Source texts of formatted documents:
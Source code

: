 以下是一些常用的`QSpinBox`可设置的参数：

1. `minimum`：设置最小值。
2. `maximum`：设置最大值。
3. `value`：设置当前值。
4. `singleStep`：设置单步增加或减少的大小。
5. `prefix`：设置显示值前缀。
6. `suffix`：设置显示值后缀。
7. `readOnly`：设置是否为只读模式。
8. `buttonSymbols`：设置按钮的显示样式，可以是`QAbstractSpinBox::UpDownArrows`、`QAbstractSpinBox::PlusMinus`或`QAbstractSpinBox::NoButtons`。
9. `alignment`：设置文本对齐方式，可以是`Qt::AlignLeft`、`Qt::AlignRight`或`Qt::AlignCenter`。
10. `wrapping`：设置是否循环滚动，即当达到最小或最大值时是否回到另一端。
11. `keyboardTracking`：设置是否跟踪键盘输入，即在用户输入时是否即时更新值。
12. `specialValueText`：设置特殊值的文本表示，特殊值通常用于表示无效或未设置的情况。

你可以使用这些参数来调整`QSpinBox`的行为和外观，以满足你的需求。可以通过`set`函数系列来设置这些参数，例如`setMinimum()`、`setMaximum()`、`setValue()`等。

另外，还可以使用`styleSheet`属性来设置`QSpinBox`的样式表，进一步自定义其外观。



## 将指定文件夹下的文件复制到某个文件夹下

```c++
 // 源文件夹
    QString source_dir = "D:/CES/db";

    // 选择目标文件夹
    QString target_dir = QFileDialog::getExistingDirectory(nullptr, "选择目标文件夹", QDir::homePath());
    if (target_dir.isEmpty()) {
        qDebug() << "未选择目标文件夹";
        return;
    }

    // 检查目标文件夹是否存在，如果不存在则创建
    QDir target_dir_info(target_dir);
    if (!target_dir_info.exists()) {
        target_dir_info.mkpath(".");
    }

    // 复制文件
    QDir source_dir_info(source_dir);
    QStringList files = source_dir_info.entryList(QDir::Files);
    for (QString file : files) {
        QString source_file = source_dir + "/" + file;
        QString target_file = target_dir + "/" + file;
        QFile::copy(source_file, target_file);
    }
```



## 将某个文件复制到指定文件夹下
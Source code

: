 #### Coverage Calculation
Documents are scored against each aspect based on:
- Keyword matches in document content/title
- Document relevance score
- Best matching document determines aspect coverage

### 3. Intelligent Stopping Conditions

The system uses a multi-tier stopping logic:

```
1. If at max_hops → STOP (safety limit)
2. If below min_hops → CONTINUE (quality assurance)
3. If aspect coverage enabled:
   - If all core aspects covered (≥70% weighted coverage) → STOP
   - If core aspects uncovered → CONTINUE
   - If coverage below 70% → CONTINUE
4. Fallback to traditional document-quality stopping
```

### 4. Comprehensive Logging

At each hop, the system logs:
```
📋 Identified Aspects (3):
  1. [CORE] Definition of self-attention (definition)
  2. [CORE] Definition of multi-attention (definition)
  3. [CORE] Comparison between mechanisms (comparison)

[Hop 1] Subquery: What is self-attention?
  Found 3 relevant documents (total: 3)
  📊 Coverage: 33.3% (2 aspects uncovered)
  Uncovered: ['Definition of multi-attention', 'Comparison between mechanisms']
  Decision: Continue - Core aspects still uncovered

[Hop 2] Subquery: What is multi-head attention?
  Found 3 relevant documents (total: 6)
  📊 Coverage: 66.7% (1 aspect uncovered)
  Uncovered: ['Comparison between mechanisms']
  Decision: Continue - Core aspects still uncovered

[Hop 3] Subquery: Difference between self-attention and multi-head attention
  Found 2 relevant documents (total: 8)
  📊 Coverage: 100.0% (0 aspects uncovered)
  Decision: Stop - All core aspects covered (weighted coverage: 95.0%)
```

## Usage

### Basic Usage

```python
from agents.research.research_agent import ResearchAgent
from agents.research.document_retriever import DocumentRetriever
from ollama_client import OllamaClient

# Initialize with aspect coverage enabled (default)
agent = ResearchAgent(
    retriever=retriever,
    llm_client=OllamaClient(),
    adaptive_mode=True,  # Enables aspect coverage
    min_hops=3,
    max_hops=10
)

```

• PROBLEM DESCRIPTION: Reproduce the entries so that each line reads exactly as it did before.

• RESPONSE TO THIS EXERCISE:
Source code

: 以下是一些常用的`QSpinBox`可设置的参数：

1. `minimum`：设置最小值。
2. `maximum`：设置最大值。
3. `value`：设置当前值。
4. `singleStep`：设置单步增加或减少的大小。
5. `prefix`：设置显示值前缀。
6. `suffix`：设置显示值后缀。
7. `readOnly`：设置是否为只读模式。
8. `buttonSymbols`：设置按钮的显示样式，可以是`QAbstractSpinBox::UpDownArrows`、`QAbstractSpinBox::PlusMinus`或`QAbstractSpinBox::NoButtons`。
9. `alignment`：设置文本对齐方式，可以是`Qt::AlignLeft`、`Qt::AlignRight`或`Qt::AlignCenter`。
10. `wrapping`：设置是否循环滚动，即当达到最小或最大值时是否回到另一端。
11. `keyboardTracking`：设置是否跟踪键盘输入，即在用户输入时是否即时更新值。
12. `specialValueText`：设置特殊值的文本表示，特殊值通常用于表示无效或未设置的情况。

你可以使用这些参数来调整`QSpinBox`的行为和外观，以满足你的需求。可以通过`set`函数系列来设置这些参数，例如`setMinimum()`、`setMaximum()`、`setValue()`等。

另外，还可以使用`styleSheet`属性来设置`QSpinBox`的样式表，进一步自定义其外观。



## 将指定文件夹下的文件复制到某个文件夹下

```c++
 // 源文件夹
    QString source_dir = "D:/CES/db";

    // 选择目标文件夹
    QString target_dir = QFileDialog::getExistingDirectory(nullptr, "选择目标文件夹", QDir::homePath());
    if (target_dir.isEmpty()) {
        qDebug() << "未选择目标文件夹";
        return;
    }

    // 检查目标文件夹是否存在，如果不存在则创建
    QDir target_dir_info(target_dir);
    if (!target_dir_info.exists()) {
        target_dir_info.mkpath(".");
    }

    // 复制文件
    QDir source_dir_info(source_dir);
    QStringList files = source_dir_info.entryList(QDir::Files);
    for (QString file : files) {
        QString source_file = source_dir + "/" + file;
        QString target_file = target_dir + "/" + file;
        QFile::copy(source_file, target_file);
    }
```



## 将某个文件复制到指定文件夹下
Source code

: #### Coverage Calculation
Documents are scored against each aspect based on:
- Keyword matches in document content/title
- Document relevance score
- Best matching document determines aspect coverage

### 3. Intelligent Stopping Conditions

The system uses a multi-tier stopping logic:

```
1. If at max_hops → STOP (safety limit)
2. If below min_hops → CONTINUE (quality assurance)
3. If aspect coverage enabled:
   - If all core aspects covered (≥70% weighted coverage) → STOP
   - If core aspects uncovered → CONTINUE
   - If coverage below 70% → CONTINUE
4. Fallback to traditional document-quality stopping
```

### 4. Comprehensive Logging

At each hop, the system logs:
```
📋 Identified Aspects (3):
  1. [CORE] Definition of self-attention (definition)
  2. [CORE] Definition of multi-attention (definition)
  3. [CORE] Comparison between mechanisms (comparison)

[Hop 1] Subquery: What is self-attention?
  Found 3 relevant documents (total: 3)
  📊 Coverage: 33.3% (2 aspects uncovered)
  Uncovered: ['Definition of multi-attention', 'Comparison between mechanisms']
  Decision: Continue - Core aspects still uncovered

[Hop 2] Subquery: What is multi-head attention?
  Found 3 relevant documents (total: 6)
  📊 Coverage: 66.7% (1 aspect uncovered)
  Uncovered: ['Comparison between mechanisms']
  Decision: Continue - Core aspects still uncovered

[Hop 3] Subquery: Difference between self-attention and multi-head attention
  Found 2 relevant documents (total: 8)
  📊 Coverage: 100.0% (0 aspects uncovered)
  Decision: Stop - All core aspects covered (weighted coverage: 95.0%)
```

## Usage

### Basic Usage

```python
from agents.research.research_agent import ResearchAgent
from agents.research.document_retriever import DocumentRetriever
from ollama_client import OllamaClient

# Initialize with aspect coverage enabled (default)
agent = ResearchAgent(
    retriever=retriever,
    llm_client=OllamaClient(),
    adaptive_mode=True,  # Enables aspect coverage
    min_hops=3,
    max_hops=10
)

```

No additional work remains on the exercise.